C’est un livre qui, sans faire de bruit, est en passe de devenir un succès éditorial. Trois mois après sa sortie, Dissolution française. La fin du macronisme (Robert Laffont, 2025), l’ouvrage posthume de l’ancien député (Les Républicains) d’Eure-et-Loir Olivier Marleix, qui s’est donné la mort en juillet 2025, à 54 ans, a franchi la barre des 30 000 exemplaires vendus – soit 33 681 exactement, selon les données de l’institut Gfk.
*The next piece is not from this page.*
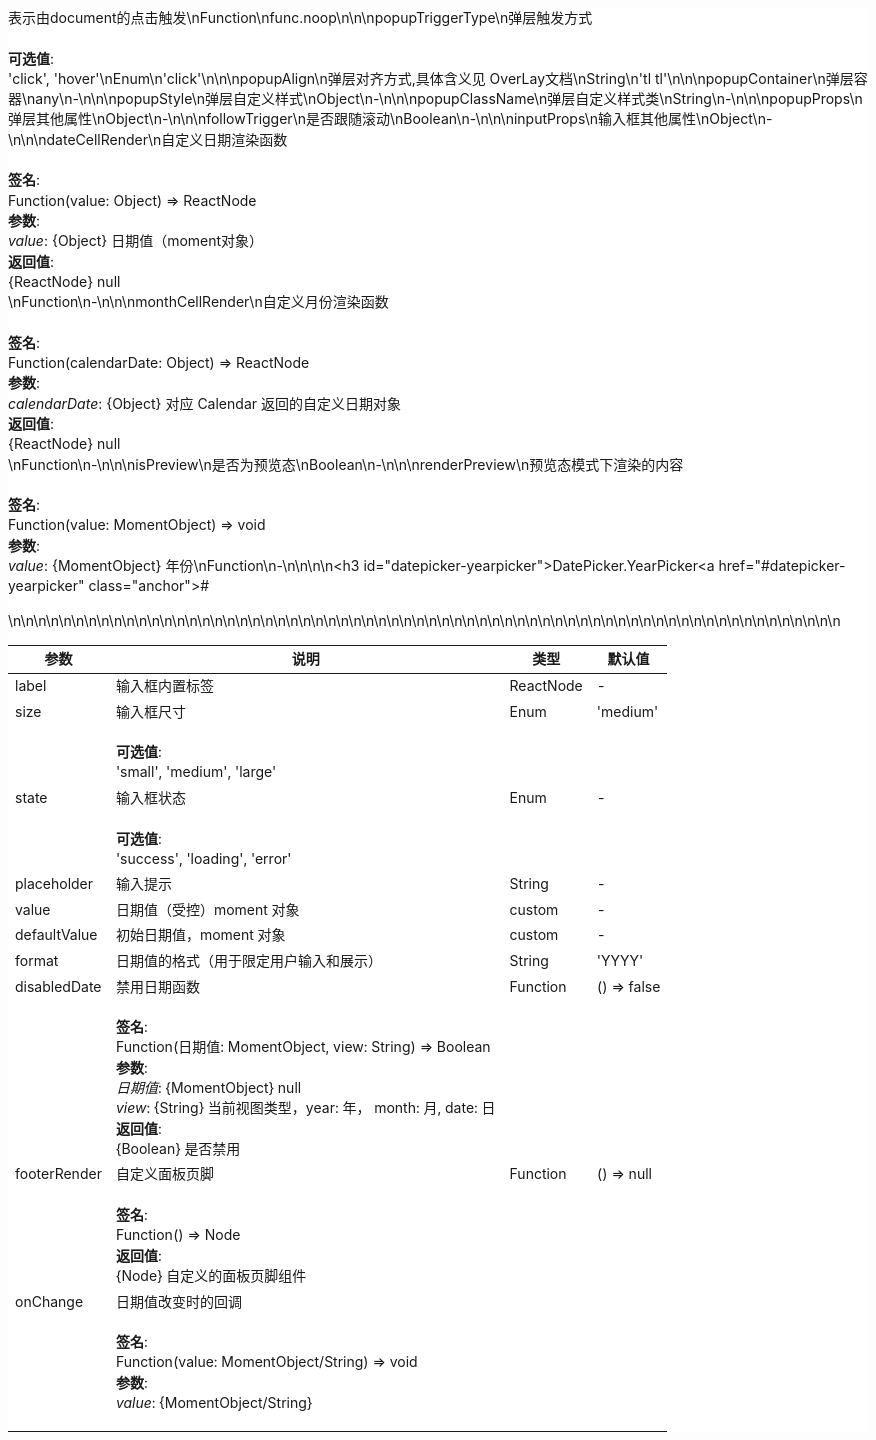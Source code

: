 &#x8868;&#x793A;&#x7531;document&#x7684;&#x70B9;&#x51FB;&#x89E6;&#x53D1;</td>\n<td>Function</td>\n<td>func.noop</td>\n</tr>\n<tr>\n<td>popupTriggerType</td>\n<td>&#x5F39;&#x5C42;&#x89E6;&#x53D1;&#x65B9;&#x5F0F;<br><br><strong>&#x53EF;&#x9009;&#x503C;</strong>:<br>&apos;click&apos;, &apos;hover&apos;</td>\n<td>Enum</td>\n<td>&apos;click&apos;</td>\n</tr>\n<tr>\n<td>popupAlign</td>\n<td>&#x5F39;&#x5C42;&#x5BF9;&#x9F50;&#x65B9;&#x5F0F;,&#x5177;&#x4F53;&#x542B;&#x4E49;&#x89C1; OverLay&#x6587;&#x6863;</td>\n<td>String</td>\n<td>&apos;tl tl&apos;</td>\n</tr>\n<tr>\n<td>popupContainer</td>\n<td>&#x5F39;&#x5C42;&#x5BB9;&#x5668;</td>\n<td>any</td>\n<td>-</td>\n</tr>\n<tr>\n<td>popupStyle</td>\n<td>&#x5F39;&#x5C42;&#x81EA;&#x5B9A;&#x4E49;&#x6837;&#x5F0F;</td>\n<td>Object</td>\n<td>-</td>\n</tr>\n<tr>\n<td>popupClassName</td>\n<td>&#x5F39;&#x5C42;&#x81EA;&#x5B9A;&#x4E49;&#x6837;&#x5F0F;&#x7C7B;</td>\n<td>String</td>\n<td>-</td>\n</tr>\n<tr>\n<td>popupProps</td>\n<td>&#x5F39;&#x5C42;&#x5176;&#x4ED6;&#x5C5E;&#x6027;</td>\n<td>Object</td>\n<td>-</td>\n</tr>\n<tr>\n<td>followTrigger</td>\n<td>&#x662F;&#x5426;&#x8DDF;&#x968F;&#x6EDA;&#x52A8;</td>\n<td>Boolean</td>\n<td>-</td>\n</tr>\n<tr>\n<td>inputProps</td>\n<td>&#x8F93;&#x5165;&#x6846;&#x5176;&#x4ED6;&#x5C5E;&#x6027;</td>\n<td>Object</td>\n<td>-</td>\n</tr>\n<tr>\n<td>dateCellRender</td>\n<td>&#x81EA;&#x5B9A;&#x4E49;&#x65E5;&#x671F;&#x6E32;&#x67D3;&#x51FD;&#x6570;<br><br><strong>&#x7B7E;&#x540D;</strong>:<br>Function(value: Object) =&gt; ReactNode<br><strong>&#x53C2;&#x6570;</strong>:<br><em>value</em>: {Object} &#x65E5;&#x671F;&#x503C;&#xFF08;moment&#x5BF9;&#x8C61;&#xFF09;<br><strong>&#x8FD4;&#x56DE;&#x503C;</strong>:<br>{ReactNode} null<br></td>\n<td>Function</td>\n<td>-</td>\n</tr>\n<tr>\n<td>monthCellRender</td>\n<td>&#x81EA;&#x5B9A;&#x4E49;&#x6708;&#x4EFD;&#x6E32;&#x67D3;&#x51FD;&#x6570;<br><br><strong>&#x7B7E;&#x540D;</strong>:<br>Function(calendarDate: Object) =&gt; ReactNode<br><strong>&#x53C2;&#x6570;</strong>:<br><em>calendarDate</em>: {Object} &#x5BF9;&#x5E94; Calendar &#x8FD4;&#x56DE;&#x7684;&#x81EA;&#x5B9A;&#x4E49;&#x65E5;&#x671F;&#x5BF9;&#x8C61;<br><strong>&#x8FD4;&#x56DE;&#x503C;</strong>:<br>{ReactNode} null<br></td>\n<td>Function</td>\n<td>-</td>\n</tr>\n<tr>\n<td>isPreview</td>\n<td>&#x662F;&#x5426;&#x4E3A;&#x9884;&#x89C8;&#x6001;</td>\n<td>Boolean</td>\n<td>-</td>\n</tr>\n<tr>\n<td>renderPreview</td>\n<td>&#x9884;&#x89C8;&#x6001;&#x6A21;&#x5F0F;&#x4E0B;&#x6E32;&#x67D3;&#x7684;&#x5185;&#x5BB9;<br><br><strong>&#x7B7E;&#x540D;</strong>:<br>Function(value: MomentObject) =&gt; void<br><strong>&#x53C2;&#x6570;</strong>:<br><em>value</em>: {MomentObject} &#x5E74;&#x4EFD;</td>\n<td>Function</td>\n<td>-</td>\n</tr>\n</tbody>\n</table>\n<h3 id=\"datepicker-yearpicker\">DatePicker.YearPicker<a href=\"#datepicker-yearpicker\" class=\"anchor\">#</a></h3><table>\n<thead>\n<tr>\n<th>&#x53C2;&#x6570;</th>\n<th>&#x8BF4;&#x660E;</th>\n<th>&#x7C7B;&#x578B;</th>\n<th>&#x9ED8;&#x8BA4;&#x503C;</th>\n</tr>\n</thead>\n<tbody>\n<tr>\n<td>label</td>\n<td>&#x8F93;&#x5165;&#x6846;&#x5185;&#x7F6E;&#x6807;&#x7B7E;</td>\n<td>ReactNode</td>\n<td>-</td>\n</tr>\n<tr>\n<td>size</td>\n<td>&#x8F93;&#x5165;&#x6846;&#x5C3A;&#x5BF8;<br><br><strong>&#x53EF;&#x9009;&#x503C;</strong>:<br>&apos;small&apos;, &apos;medium&apos;, &apos;large&apos;</td>\n<td>Enum</td>\n<td>&apos;medium&apos;</td>\n</tr>\n<tr>\n<td>state</td>\n<td>&#x8F93;&#x5165;&#x6846;&#x72B6;&#x6001;<br><br><strong>&#x53EF;&#x9009;&#x503C;</strong>:<br>&apos;success&apos;, &apos;loading&apos;, &apos;error&apos;</td>\n<td>Enum</td>\n<td>-</td>\n</tr>\n<tr>\n<td>placeholder</td>\n<td>&#x8F93;&#x5165;&#x63D0;&#x793A;</td>\n<td>String</td>\n<td>-</td>\n</tr>\n<tr>\n<td>value</td>\n<td>&#x65E5;&#x671F;&#x503C;&#xFF08;&#x53D7;&#x63A7;&#xFF09;moment &#x5BF9;&#x8C61;</td>\n<td>custom</td>\n<td>-</td>\n</tr>\n<tr>\n<td>defaultValue</td>\n<td>&#x521D;&#x59CB;&#x65E5;&#x671F;&#x503C;&#xFF0C;moment &#x5BF9;&#x8C61;</td>\n<td>custom</td>\n<td>-</td>\n</tr>\n<tr>\n<td>format</td>\n<td>&#x65E5;&#x671F;&#x503C;&#x7684;&#x683C;&#x5F0F;&#xFF08;&#x7528;&#x4E8E;&#x9650;&#x5B9A;&#x7528;&#x6237;&#x8F93;&#x5165;&#x548C;&#x5C55;&#x793A;&#xFF09;</td>\n<td>String</td>\n<td>&apos;YYYY&apos;</td>\n</tr>\n<tr>\n<td>disabledDate</td>\n<td>&#x7981;&#x7528;&#x65E5;&#x671F;&#x51FD;&#x6570;<br><br><strong>&#x7B7E;&#x540D;</strong>:<br>Function(&#x65E5;&#x671F;&#x503C;: MomentObject, view: String) =&gt; Boolean<br><strong>&#x53C2;&#x6570;</strong>:<br><em>&#x65E5;&#x671F;&#x503C;</em>: {MomentObject} null<br><em>view</em>: {String} &#x5F53;&#x524D;&#x89C6;&#x56FE;&#x7C7B;&#x578B;&#xFF0C;year: &#x5E74;&#xFF0C; month: &#x6708;, date: &#x65E5;<br><strong>&#x8FD4;&#x56DE;&#x503C;</strong>:<br>{Boolean} &#x662F;&#x5426;&#x7981;&#x7528;<br></td>\n<td>Function</td>\n<td>() =&gt; false</td>\n</tr>\n<tr>\n<td>footerRender</td>\n<td>&#x81EA;&#x5B9A;&#x4E49;&#x9762;&#x677F;&#x9875;&#x811A;<br><br><strong>&#x7B7E;&#x540D;</strong>:<br>Function() =&gt; Node<br><strong>&#x8FD4;&#x56DE;&#x503C;</strong>:<br>{Node} &#x81EA;&#x5B9A;&#x4E49;&#x7684;&#x9762;&#x677F;&#x9875;&#x811A;&#x7EC4;&#x4EF6;<br></td>\n<td>Function</td>\n<td>() =&gt; null</td>\n</tr>\n<tr>\n<td>onChange</td>\n<td>&#x65E5;&#x671F;&#x503C;&#x6539;&#x53D8;&#x65F6;&#x7684;&#x56DE;&#x8C03;<br><br><strong>&#x7B7E;&#x540D;</strong>:<br>Function(value: MomentObject/String) =&gt; void<br><strong>&#x53C2;&#x6570;</strong>:<br><em>value</em>: {MomentObject/String}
Une excellente performance pour un livre politique, loin devant Xavier Bertrand (3 155 exemplaires pour Rien n’est jamais écrit, chez Robert Laffont), Marine Tondelier (3 912 exemplaires pour Demain, si tout va bien…, chez Albin Michel), également publiés à l’automne 2025, ou Edouard Philippe, dont l’essai Le Prix de nos mensonges (JC Lattès), sorti en juin, plafonne à 12 392 exemplaires. Dans ce domaine, seules les locomotives de la très droitière maison d’édition Fayard – comme Nicolas Sarkozy, Philippe de Villiers ou Jordan Bardella – surclassent Olivier Marleix.
Comment expliquer un tel succès ? L’ancien président du groupe LR à l’Assemblée nationale n’offre pourtant pas de révélations fracassantes dans cet ouvrage, auquel il avait apporté un point final deux jours avant de se pendre dans sa maison d’Anet (Eure-et-Loir). Il se contente d’y dresser un bilan sévère de l’exercice du pouvoir d’Emmanuel Macron, dans un récit croisé avec son propre parcours au sein d’une droite rabougrie et divisée.